As the court winds down one of its most politically charged terms in recent years, one that revealed a new ideological dynamic with Chief Justice John Roberts anchoring the center, it will address disputes over presidential power, health care and the Electoral College.
Here are the five most-anticipated decisions pending before the court.
Trump's financial records
This landmark case involves efforts by congressional Democrats and New York state prosecutors to subpoena a trove of Trump’s financial records and tax returns.
The justices seemed divided along ideological lines during arguments over the validity of congressional subpoenas issued by a trio of Democratic-led House committees to Trump’s bankers and accountants.

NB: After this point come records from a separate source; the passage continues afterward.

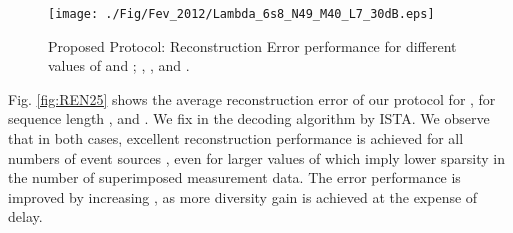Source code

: \documentclass[letterpaper,conference]{IEEEtran}
\begin{document}
\begin{figure}[h]
\begin{center}
   \texttt{[image: ./Fig/Fev\_2012/Lambda\_6s8\_N49\_M40\_L7\_30dB.eps]} \vspace{-0.6cm}
\caption{Proposed Protocol: Reconstruction Error performance for different values of  and ; , ,  and .}
\label{fig:REN49Lambda}
\end{center}
\end{figure}



Fig. \ref{fig:REN25} shows the average reconstruction error of our protocol for , for sequence length ,  and . We fix  in the decoding algorithm by ISTA. We observe that in both cases, excellent reconstruction performance is achieved for all numbers of event sources , even for larger values of  which imply lower sparsity in the number of superimposed measurement data. The error performance is improved by increasing , as more diversity gain is achieved at the expense of delay.
\end{document}
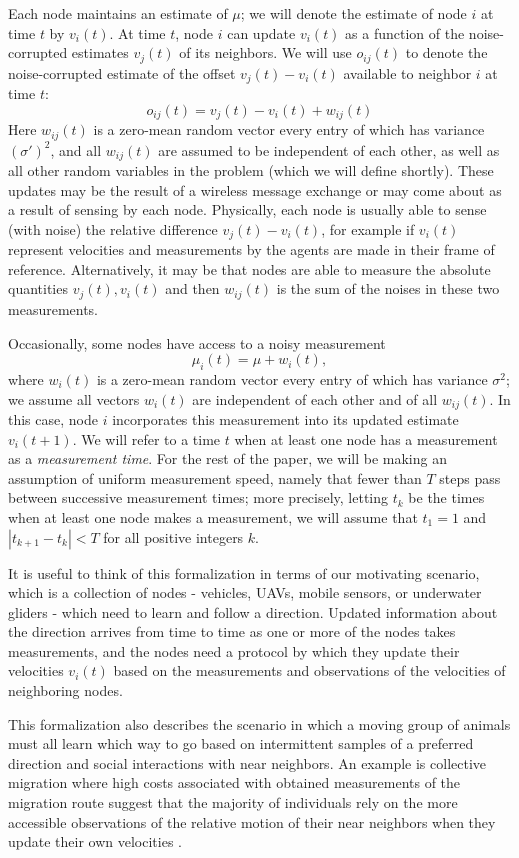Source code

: \documentclass[final]{siamltex}
\begin{document}
Each node maintains an estimate of $\mu$; we will denote the estimate of  node $i$ at time $t$ by $v_i(t)$. At time $t$, node $i$ can update $v_i(t)$ as a function of the noise-corrupted estimates $v_j(t)$ of its neighbors. We will use $o_{ij}(t)$ to denote the noise-corrupted estimate of the offset $v_j(t)-v_i(t)$ available to neighbor $i$ at time $t$: \[ o_{ij}(t) = v_j(t) - v_i(t) + w_{ij}(t) \] Here $w_{ij}(t)$ is a zero-mean random vector every entry of which has variance $(\sigma')^2$, and all $w_{ij}(t)$ are assumed to be independent of each other, as well as all other
random variables in the problem (which we will define shortly). These updates may be the result of a wireless message exchange or may come about as a result of sensing by each node. Physically, each node is usually able to  sense  (with noise) the relative difference $v_j(t) - v_i(t)$, for example if $v_i(t)$ represent 
velocities and measurements by the agents are made in their frame of reference. Alternatively, it may be that nodes are able to measure the absolute 
quantities $v_j(t), v_i(t)$ and then $w_{ij}(t)$ is the sum of the noises in these two measurements.  

 Occasionally, some nodes have access to a noisy measurement \[ \mu_i(t) = \mu + w_i(t),\] where $w_i(t)$ is a zero-mean random vector every entry of which has variance $\sigma^2$; we assume all vectors $w_i(t)$ are independent of each other and of all $w_{ij}(t)$. In this case, node $i$ incorporates this measurement into its updated estimate $v_i(t+1)$. We will refer to a time $t$ when at least one node has a measurement as a {\em measurement time}. For the rest of the paper, we will be making an assumption of uniform measurement speed, namely that fewer than $T$ steps pass between successive measurement times; more precisely, letting $t_k$ be the times when at least one node makes a measurement, we will assume that $t_1 = 1$ and $|t_{k+1} - t_k|  < T$ for all positive integers $k$. 

It is useful to think of this formalization in terms of our motivating scenario, which is a collection of nodes - vehicles, UAVs, mobile 
sensors, or underwater gliders - which need to learn and follow a direction. Updated information about the direction arrives from time to time as one or more of the nodes takes measurements, and the nodes need a protocol by which they update their velocities $v_i(t)$ based on the measurements and observations of the velocities of neighboring nodes. 

This formalization also describes the scenario in which a moving group of animals  must all learn which way to go based on intermittent samples of a preferred direction and social interactions with near neighbors.  An example is collective migration where high costs associated with obtained measurements of the migration route suggest that the majority of individuals rely on the more accessible observations of the relative motion of their near neighbors when they update their own velocities \cite{gc10}.
\end{document}

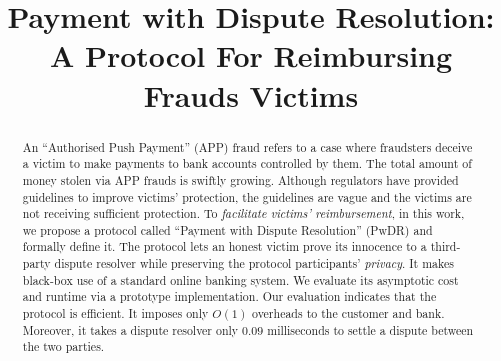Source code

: \documentclass[sigconf,anonymous]{acmart}
\theoremstyle{remark}
\begin{document}
\newtheorem{claim}{Claim}[theorem]
\title{Payment with Dispute Resolution: \\ A Protocol For Reimbursing Frauds Victims}







\renewcommand{\shortauthors}{Trovato and Tobin, et al.}

\begin{abstract}
An ``Authorised Push Payment'' (APP) fraud refers to a case where fraudsters deceive a victim to make payments to bank accounts controlled by them.  The total amount of money stolen via APP frauds is swiftly growing. Although regulators have provided guidelines to improve victims’ protection, the guidelines are vague and the victims are not receiving sufficient protection. To  \emph{facilitate victims' reimbursement}, in this work, we propose a protocol called  ``Payment with Dispute Resolution'' (PwDR) and formally define it. The protocol lets an honest victim prove its innocence to a third-party dispute resolver while preserving the protocol participants' \emph{privacy}. It makes black-box use of a standard online banking system. We evaluate its asymptotic cost and runtime via a prototype implementation. Our evaluation indicates that the protocol is efficient. It imposes only $O(1)$ overheads to the customer and bank.  Moreover, it takes a dispute resolver only $0.09$ milliseconds to settle a dispute between the two parties.
\end{abstract}
\end{document}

The court’s conservative wing aired concerns about giving Congress too much power, fearing the potential for presidential harassment. By contrast, the court's liberal bloc seemed troubled by the prospect of placing undue restraints on lawmakers’ ability to gather materials they need to carry out their oversight and legislative functions.

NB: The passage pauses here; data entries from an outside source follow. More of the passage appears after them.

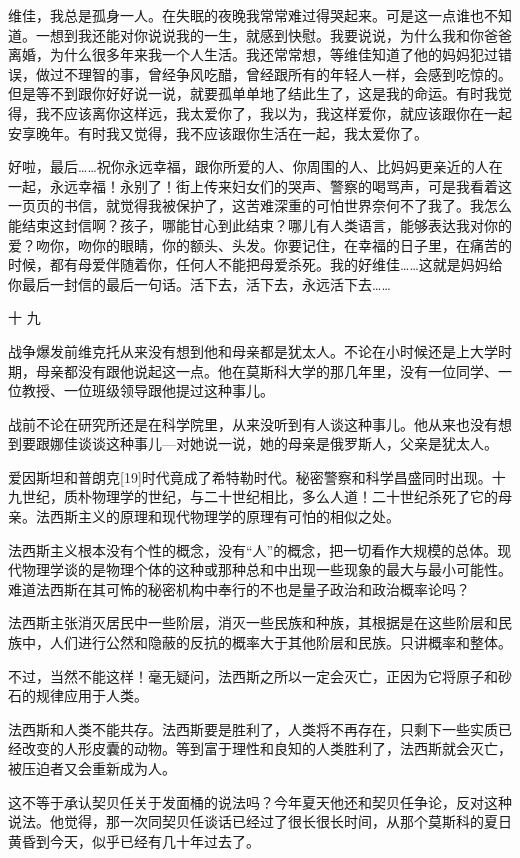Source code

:维佳，我总是孤身一人。在失眠的夜晚我常常难过得哭起来。可是这一点谁也不知道。一想到我还能对你说说我的一生，就感到快慰。我要说说，为什么我和你爸爸离婚，为什么很多年来我一个人生活。我还常常想，等维佳知道了他的妈妈犯过错误，做过不理智的事，曾经争风吃醋，曾经跟所有的年轻人一样，会感到吃惊的。但是等不到跟你好好说一说，就要孤单单地了结此生了，这是我的命运。有时我觉得，我不应该离你这样远，我太爱你了，我以为，我这样爱你，就应该跟你在一起安享晚年。有时我又觉得，我不应该跟你生活在一起，我太爱你了。

好啦，最后……祝你永远幸福，跟你所爱的人、你周围的人、比妈妈更亲近的人在一起，永远幸福！永别了！街上传来妇女们的哭声、警察的喝骂声，可是我看着这一页页的书信，就觉得我被保护了，这苦难深重的可怕世界奈何不了我了。我怎么能结束这封信啊？孩子，哪能甘心到此结束？哪儿有人类语言，能够表达我对你的爱？吻你，吻你的眼睛，你的额头、头发。你要记住，在幸福的日子里，在痛苦的时候，都有母爱伴随着你，任何人不能把母爱杀死。我的好维佳……这就是妈妈给你最后一封信的最后一句话。活下去，活下去，永远活下去……

十 九

战争爆发前维克托从来没有想到他和母亲都是犹太人。不论在小时候还是上大学时期，母亲都没有跟他说起这一点。他在莫斯科大学的那几年里，没有一位同学、一位教授、一位班级领导跟他提过这种事儿。

战前不论在研究所还是在科学院里，从来没听到有人谈这种事儿。他从来也没有想到要跟娜佳谈谈这种事儿—对她说一说，她的母亲是俄罗斯人，父亲是犹太人。

爱因斯坦和普朗克[19]时代竟成了希特勒时代。秘密警察和科学昌盛同时出现。十九世纪，质朴物理学的世纪，与二十世纪相比，多么人道！二十世纪杀死了它的母亲。法西斯主义的原理和现代物理学的原理有可怕的相似之处。

法西斯主义根本没有个性的概念，没有“人”的概念，把一切看作大规模的总体。现代物理学谈的是物理个体的这种或那种总和中出现一些现象的最大与最小可能性。难道法西斯在其可怖的秘密机构中奉行的不也是量子政治和政治概率论吗？

法西斯主张消灭居民中一些阶层，消灭一些民族和种族，其根据是在这些阶层和民族中，人们进行公然和隐蔽的反抗的概率大于其他阶层和民族。只讲概率和整体。

不过，当然不能这样！毫无疑问，法西斯之所以一定会灭亡，正因为它将原子和砂石的规律应用于人类。

法西斯和人类不能共存。法西斯要是胜利了，人类将不再存在，只剩下一些实质已经改变的人形皮囊的动物。等到富于理性和良知的人类胜利了，法西斯就会灭亡，被压迫者又会重新成为人。

这不等于承认契贝任关于发面桶的说法吗？今年夏天他还和契贝任争论，反对这种说法。他觉得，那一次同契贝任谈话已经过了很长很长时间，从那个莫斯科的夏日黄昏到今天，似乎已经有几十年过去了。

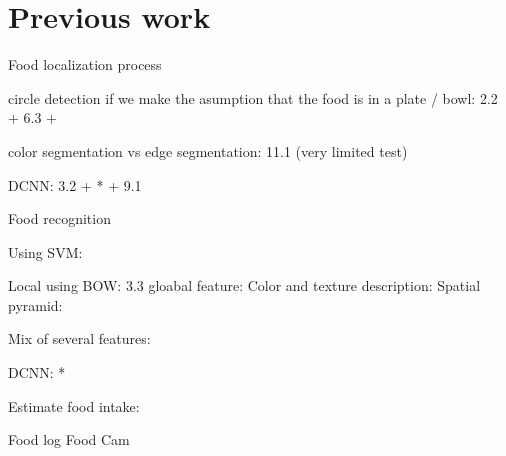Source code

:\chapter{Previous work} \label{sec:previous_work}

Food localization process

circle detection if we make the asumption that the food is in a plate / bowl: 2.2 + 6.3 + \cite{Dehais2015}

color segmentation vs edge segmentation: 11.1 (very limited test)

DCNN: 3.2 + * + 9.1

Food recognition

Using SVM:

Local using BOW: 3.3
gloabal feature:
Color and texture description: 
Spatial pyramid:

Mix of several features:

DCNN: *

Estimate food intake:

Food log
Food Cam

There appeared to be more consensus among the justices in the dispute over subpoenas stemming from a New York criminal probe. That case, Trump v. Vance, concerns a grand jury subpoena for access to eight years of Trump’s personal and corporate tax documents. The ruling could determine if Trump’s tax returns are ultimately seen by the public.

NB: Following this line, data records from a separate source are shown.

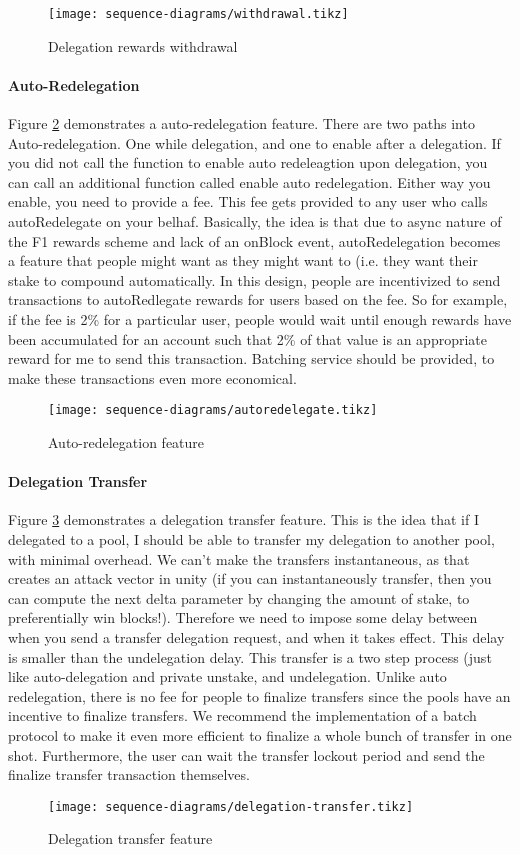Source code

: \begin{figure}[ht]
\centering
\texttt{[image: sequence-diagrams/withdrawal.tikz]}
\caption{Delegation rewards withdrawal}
\label{fig:withdrawal}
\end{figure}


\paragraph{Auto-Redelegation}

Figure \ref{fig:redelegation} demonstrates a auto-redelegation feature. There are two paths into Auto-redelegation. One while delegation, and one to enable after a delegation. If you did not call the function to enable auto redeleagtion upon delegation, you can call an additional function called enable auto redelegation. Either way you enable, you need to provide a fee. This fee gets provided to any user who calls autoRedelegate on your belhaf. Basically, the idea is that due to async nature of the F1 rewards scheme and lack of an onBlock event, autoRedelegation becomes a feature that people might want as they might want to  (i.e. they want their stake to compound automatically. In this design, people are incentivized to send transactions to autoRedlegate rewards for users based on the fee. So for example, if the fee is 2\% for a particular user, people would wait until enough rewards have been accumulated for an account such that 2\% of that value is an appropriate reward for me to send this transaction. Batching service should be provided, to make these transactions even more economical. 

\begin{figure}[ht]
\centering
\texttt{[image: sequence-diagrams/autoredelegate.tikz]}
\caption{Auto-redelegation feature}
\label{fig:redelegation}
\end{figure}

\paragraph{Delegation Transfer}

Figure \ref{fig:delegation_transfer} demonstrates a delegation transfer feature. This is the idea that if I delegated to a pool, I should be able to transfer my delegation to another pool, with minimal overhead. We can't make the transfers instantaneous, as that creates an attack vector in unity (if you can instantaneously transfer, then you can compute the next delta parameter by changing the amount of stake, to preferentially win blocks!). Therefore we need to impose some delay between when you send a transfer delegation request, and when it takes effect. This delay is smaller than the undelegation delay. This transfer is a two step process (just like auto-delegation and private unstake, and undelegation. Unlike auto redelegation, there is no fee for people to finalize transfers since the pools have an incentive to finalize transfers. We recommend the implementation of a batch protocol to make it even more efficient to finalize a whole bunch of transfer in one shot. Furthermore, the user can wait the transfer lockout period and send the finalize transfer transaction themselves. 

\begin{figure}[ht]
\centering
\texttt{[image: sequence-diagrams/delegation-transfer.tikz]}
\caption{Delegation transfer feature}
\label{fig:delegation_transfer}
\end{figure}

The justices did not seem persuaded by the argument advanced by Trump’s lawyer that presidents possess blanket immunity from any criminal process, particularly in light of past Supreme Court rulings that handed defeats to former Presidents Nixon and Clinton while they were in office.
ObamaCare contraception mandate
This fight stems from a highly litigated question that first arose in the early days of the 2010 Affordable Care Act (ACA): Do employers who oppose birth control have to pay for workers’ contraception?
The ACA requires most insurance plans and employers to cover preventive care without cost sharing, including contraception.
In the Obama era, religious nonprofits could claim an exemption from contraceptive coverage. Under the Trump administration, eligibility was extended to companies that voiced religious or moral objections.
During oral arguments in May, the justices seemed split over the expanded carve-outs.
The more liberal justices seemed inclined to view the administration’s far-reaching exemptions as clashing with Congress’s intent to cover birth control costs under the ACA. The court’s conservative wing appeared more open to giving federal agencies wide latitude to balance women’s health against religious liberty.
Just months before the presidential election, the court could decide just how much power the states’ Electoral College representatives have in picking the winner.
Some of those representatives, in Colorado and Washington state, are challenging state laws that restrict electors’ autonomy. The states both retaliated against “faithless electors,” individuals who cast their Electoral College votes for people other than the candidates who won the popular vote in their state.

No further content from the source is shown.